Due to an economized genome, resistance to each antimicrobial has been shown to be associated with mutations in multiple genes rather than possessing specific resistance-conferring genes. Additionally, there exists overlaps in associations of NVs to separate antimicrobials and antimicrobial classes. Therefore, it is likely that a multifactorial model of resistance exists, such that resistance is granted by modifications to antimicrobial targets to prevent antimicrobial binding; modifications to proteins interacting with antimicrobial targets to prevent antimicrobial binding and the repair of cellular damage caused by antimicrobials; and cellular defense mechanisms. Models of resistance such as these have been documented for E. coli [92], though in the case of M. bovis, resistance originates primarily from NVs in the core genome, as M. bovis has not been found to possess novel antimicrobial resistance genes. The results identified by the GWAS have a basis in AMR within M. bovis and other bacterial species. Therefore, our results serve as a basis for further research into antimicrobial mechanisms in M. bovis.

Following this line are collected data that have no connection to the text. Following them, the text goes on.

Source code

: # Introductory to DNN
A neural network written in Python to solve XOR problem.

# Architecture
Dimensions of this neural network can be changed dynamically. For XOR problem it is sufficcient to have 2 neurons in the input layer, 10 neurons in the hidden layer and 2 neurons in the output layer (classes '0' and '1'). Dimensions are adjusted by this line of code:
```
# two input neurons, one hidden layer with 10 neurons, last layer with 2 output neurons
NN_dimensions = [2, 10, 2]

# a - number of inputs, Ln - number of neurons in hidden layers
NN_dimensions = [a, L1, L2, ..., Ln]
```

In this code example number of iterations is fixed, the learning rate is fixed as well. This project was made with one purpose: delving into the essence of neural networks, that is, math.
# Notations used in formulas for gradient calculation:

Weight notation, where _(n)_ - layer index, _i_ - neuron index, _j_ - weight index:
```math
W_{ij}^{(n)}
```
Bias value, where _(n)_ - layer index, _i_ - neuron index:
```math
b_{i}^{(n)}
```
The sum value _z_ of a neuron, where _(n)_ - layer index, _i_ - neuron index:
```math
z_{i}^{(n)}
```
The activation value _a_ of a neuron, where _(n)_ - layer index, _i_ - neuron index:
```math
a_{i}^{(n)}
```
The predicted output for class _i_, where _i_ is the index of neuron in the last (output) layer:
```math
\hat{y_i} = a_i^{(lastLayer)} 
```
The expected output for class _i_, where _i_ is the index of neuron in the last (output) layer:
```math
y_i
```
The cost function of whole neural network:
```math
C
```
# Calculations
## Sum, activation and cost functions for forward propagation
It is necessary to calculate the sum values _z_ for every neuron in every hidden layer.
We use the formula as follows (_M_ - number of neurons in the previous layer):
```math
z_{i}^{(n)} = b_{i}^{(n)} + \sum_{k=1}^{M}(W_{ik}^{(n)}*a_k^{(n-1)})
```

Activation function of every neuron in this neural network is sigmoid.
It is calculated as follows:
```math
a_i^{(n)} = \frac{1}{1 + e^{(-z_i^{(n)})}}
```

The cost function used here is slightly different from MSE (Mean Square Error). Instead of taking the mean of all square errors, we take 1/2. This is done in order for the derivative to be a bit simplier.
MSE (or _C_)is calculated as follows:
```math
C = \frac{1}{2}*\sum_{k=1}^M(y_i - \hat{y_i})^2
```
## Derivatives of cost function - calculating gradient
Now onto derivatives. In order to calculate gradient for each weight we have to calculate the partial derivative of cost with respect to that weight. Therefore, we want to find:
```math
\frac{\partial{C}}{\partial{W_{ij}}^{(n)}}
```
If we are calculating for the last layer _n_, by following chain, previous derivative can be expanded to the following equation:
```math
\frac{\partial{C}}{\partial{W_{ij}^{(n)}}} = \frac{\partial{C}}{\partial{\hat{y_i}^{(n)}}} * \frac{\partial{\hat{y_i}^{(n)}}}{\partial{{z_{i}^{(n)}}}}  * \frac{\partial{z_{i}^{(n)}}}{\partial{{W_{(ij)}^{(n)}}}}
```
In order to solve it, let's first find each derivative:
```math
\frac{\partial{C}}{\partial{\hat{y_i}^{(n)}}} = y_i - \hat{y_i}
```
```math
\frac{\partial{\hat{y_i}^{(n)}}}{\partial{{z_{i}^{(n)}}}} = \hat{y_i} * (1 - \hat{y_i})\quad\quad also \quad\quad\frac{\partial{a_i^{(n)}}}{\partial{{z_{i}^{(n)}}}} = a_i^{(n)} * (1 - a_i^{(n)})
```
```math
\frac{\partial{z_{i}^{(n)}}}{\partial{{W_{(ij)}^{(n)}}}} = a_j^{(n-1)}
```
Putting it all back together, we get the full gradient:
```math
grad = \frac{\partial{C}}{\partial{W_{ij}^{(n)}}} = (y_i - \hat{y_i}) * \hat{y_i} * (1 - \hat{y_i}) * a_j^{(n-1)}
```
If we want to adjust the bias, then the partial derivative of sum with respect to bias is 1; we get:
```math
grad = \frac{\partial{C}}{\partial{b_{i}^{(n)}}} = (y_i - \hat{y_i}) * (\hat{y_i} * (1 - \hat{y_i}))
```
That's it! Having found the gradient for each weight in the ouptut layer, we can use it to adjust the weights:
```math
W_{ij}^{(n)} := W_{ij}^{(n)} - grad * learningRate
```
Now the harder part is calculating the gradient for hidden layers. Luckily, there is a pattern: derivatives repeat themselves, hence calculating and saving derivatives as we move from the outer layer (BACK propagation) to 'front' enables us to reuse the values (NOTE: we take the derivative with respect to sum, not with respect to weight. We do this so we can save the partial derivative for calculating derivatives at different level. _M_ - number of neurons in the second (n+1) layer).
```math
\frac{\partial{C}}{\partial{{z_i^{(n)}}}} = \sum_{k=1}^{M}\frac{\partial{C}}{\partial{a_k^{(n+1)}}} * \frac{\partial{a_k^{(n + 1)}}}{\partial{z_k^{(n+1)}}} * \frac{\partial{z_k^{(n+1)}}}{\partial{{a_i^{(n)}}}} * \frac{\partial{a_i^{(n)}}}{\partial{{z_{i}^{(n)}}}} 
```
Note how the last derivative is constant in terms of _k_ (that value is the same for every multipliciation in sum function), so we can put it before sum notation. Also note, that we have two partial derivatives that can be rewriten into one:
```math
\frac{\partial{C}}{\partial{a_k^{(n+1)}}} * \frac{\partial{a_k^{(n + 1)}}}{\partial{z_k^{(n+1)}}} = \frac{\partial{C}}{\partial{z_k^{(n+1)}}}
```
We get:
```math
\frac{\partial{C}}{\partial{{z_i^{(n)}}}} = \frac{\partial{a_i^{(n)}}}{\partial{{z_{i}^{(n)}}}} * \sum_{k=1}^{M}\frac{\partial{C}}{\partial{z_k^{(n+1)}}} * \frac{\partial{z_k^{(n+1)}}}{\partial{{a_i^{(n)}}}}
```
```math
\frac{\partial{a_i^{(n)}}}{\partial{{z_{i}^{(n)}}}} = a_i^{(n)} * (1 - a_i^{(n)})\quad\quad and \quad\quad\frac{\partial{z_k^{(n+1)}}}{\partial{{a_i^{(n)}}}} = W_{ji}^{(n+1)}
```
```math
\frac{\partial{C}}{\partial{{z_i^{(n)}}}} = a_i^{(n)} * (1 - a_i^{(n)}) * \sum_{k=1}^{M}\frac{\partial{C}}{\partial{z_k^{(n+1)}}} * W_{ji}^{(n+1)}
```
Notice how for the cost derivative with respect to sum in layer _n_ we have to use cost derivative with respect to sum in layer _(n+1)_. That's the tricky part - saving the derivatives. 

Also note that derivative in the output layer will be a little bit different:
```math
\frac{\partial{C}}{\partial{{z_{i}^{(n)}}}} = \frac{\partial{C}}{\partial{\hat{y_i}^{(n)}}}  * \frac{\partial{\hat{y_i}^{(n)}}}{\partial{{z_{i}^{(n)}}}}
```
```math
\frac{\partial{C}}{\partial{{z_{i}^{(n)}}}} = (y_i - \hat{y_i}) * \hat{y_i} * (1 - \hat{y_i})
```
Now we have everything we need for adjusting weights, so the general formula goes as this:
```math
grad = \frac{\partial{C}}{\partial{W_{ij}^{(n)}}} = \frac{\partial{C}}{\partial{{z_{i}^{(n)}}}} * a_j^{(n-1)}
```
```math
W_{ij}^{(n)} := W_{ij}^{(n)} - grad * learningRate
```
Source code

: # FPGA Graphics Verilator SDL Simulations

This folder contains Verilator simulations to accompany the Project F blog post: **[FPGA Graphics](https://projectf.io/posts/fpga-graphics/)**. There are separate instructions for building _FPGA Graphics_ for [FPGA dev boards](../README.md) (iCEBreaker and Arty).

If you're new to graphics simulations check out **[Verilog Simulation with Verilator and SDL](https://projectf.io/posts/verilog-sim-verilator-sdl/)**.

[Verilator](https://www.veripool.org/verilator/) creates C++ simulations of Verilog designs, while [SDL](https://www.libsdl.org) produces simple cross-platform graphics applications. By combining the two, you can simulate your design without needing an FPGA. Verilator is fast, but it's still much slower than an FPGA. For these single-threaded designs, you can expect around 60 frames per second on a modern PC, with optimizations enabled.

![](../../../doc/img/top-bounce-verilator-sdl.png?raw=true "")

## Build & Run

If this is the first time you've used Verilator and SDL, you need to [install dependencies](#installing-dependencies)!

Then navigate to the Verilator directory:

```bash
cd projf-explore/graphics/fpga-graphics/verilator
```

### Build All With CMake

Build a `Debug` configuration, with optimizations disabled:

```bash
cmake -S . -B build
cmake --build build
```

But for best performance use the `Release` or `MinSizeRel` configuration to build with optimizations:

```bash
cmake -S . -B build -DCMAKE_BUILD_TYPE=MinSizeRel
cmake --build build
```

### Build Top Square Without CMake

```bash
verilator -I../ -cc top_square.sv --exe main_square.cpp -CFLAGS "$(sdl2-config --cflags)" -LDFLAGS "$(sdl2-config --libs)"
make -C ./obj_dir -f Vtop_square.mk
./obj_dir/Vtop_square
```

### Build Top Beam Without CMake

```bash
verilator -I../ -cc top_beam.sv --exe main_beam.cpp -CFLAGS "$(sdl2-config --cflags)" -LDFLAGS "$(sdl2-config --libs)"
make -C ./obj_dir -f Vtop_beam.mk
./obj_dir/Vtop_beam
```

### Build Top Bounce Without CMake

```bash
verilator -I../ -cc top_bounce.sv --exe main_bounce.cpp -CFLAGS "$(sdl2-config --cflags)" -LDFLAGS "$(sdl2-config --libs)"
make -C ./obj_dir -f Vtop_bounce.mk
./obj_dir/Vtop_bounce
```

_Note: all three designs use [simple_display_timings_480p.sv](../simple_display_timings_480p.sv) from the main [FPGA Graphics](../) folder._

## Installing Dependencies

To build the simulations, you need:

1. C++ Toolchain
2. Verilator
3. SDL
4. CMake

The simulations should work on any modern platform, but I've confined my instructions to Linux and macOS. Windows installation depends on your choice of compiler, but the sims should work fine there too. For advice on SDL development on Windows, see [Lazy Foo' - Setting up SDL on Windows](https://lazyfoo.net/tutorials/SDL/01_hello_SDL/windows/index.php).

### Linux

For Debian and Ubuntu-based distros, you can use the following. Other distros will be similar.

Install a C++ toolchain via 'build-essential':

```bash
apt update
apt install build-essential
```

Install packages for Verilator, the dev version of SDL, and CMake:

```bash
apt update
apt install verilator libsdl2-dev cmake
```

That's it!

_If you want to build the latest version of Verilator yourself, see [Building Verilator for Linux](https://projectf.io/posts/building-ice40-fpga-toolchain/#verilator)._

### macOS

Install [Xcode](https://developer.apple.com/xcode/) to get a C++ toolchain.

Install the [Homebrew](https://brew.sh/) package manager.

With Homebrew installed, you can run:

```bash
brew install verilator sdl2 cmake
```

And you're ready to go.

The study may have benefited from a greater number of isolates, particularly as they relate to the dispersion on AST phenotypes. Most of the isolates were sensitive to ENRO, whereas the AST phenotypes for CTET, OXY and FFN displayed a narrow unimodal distribution. Increasing the number of phenotypes in the extremes, very low and high MIC values may have revealed more associations or increased the statistical significance of some of the associations. The next step would be to validate the associations to substantiate if they are spurious or real.

4. Conclusions

A relatively large body of knowledge exists regarding the specific SNPs involved in antimicrobial target-site modifications, which confer antimicrobial resistance. However, incongruence observed between AMR phenotypes and genotypes suggests that other unidentified mechanisms of resistance exist. Calcutt et al. noted that this is an important knowledge gap and posited, as have others, that transporters may be an important mechanism of resistance [25]. Our findings determined that GWAS is not only an effective method for confirming known target-specific NVs, but has the potential for discovering new NVs and genes associated with AMR. This was particularly true of variants linked to MDR. The GWAS identified proteins that interact with ABC transporters pathways, which are known to be associated with MDR in other bacteria. Mutations were also identified in tRNA-ligases, which have been linked to MDR in E. coli and Staphylococcus spp. There is also the potential for AMR to be mediated via NVs within S41 peptidases, DNA polymerases and primases, methyltransferases, and kinases, to name but a few. Less well understood is the significance of NVs within domains of unknown functions, hypothetical proteins, and intergenic regions. Although poorly understood, these NVs should not be overlooked, as they may inform AMR as well as transmission and pathogenicity. A multifactorial model of AMR in M. bovis likely exists, as modifications to antimicrobial targets, antimicrobial target-interacting proteins, and cellular defense mechanisms such as transporters and Vsps were found to be associated with AMR. Further GWAS utilizing larger and more diverse datasets may uncover additional genetic markers for AMR.